◆ PROMPT:
Look through the entries and count each line that includes the string "https". Reply with the number alone.

[Plain-text document sources]
▼

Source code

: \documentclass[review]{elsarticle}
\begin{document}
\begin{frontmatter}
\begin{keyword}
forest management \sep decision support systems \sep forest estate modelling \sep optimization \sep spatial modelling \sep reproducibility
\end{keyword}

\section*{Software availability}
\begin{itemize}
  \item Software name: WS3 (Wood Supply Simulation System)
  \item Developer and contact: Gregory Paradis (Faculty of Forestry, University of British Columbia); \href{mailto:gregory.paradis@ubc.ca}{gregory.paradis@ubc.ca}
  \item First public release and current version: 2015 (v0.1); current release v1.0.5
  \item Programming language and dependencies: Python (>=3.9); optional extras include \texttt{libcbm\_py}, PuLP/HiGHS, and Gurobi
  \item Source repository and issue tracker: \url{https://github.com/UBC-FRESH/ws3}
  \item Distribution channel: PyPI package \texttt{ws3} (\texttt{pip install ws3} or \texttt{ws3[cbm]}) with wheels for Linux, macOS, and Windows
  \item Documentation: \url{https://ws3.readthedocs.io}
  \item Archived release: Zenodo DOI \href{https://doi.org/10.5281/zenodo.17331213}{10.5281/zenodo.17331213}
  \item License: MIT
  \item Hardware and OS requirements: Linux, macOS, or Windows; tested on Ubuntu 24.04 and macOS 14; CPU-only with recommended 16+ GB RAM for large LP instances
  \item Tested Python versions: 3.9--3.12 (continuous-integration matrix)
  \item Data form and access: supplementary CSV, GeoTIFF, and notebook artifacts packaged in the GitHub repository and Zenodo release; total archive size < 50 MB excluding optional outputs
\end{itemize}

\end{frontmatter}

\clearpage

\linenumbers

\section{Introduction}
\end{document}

▲

◆ ANSWER FOR THIS EXERCISE:
3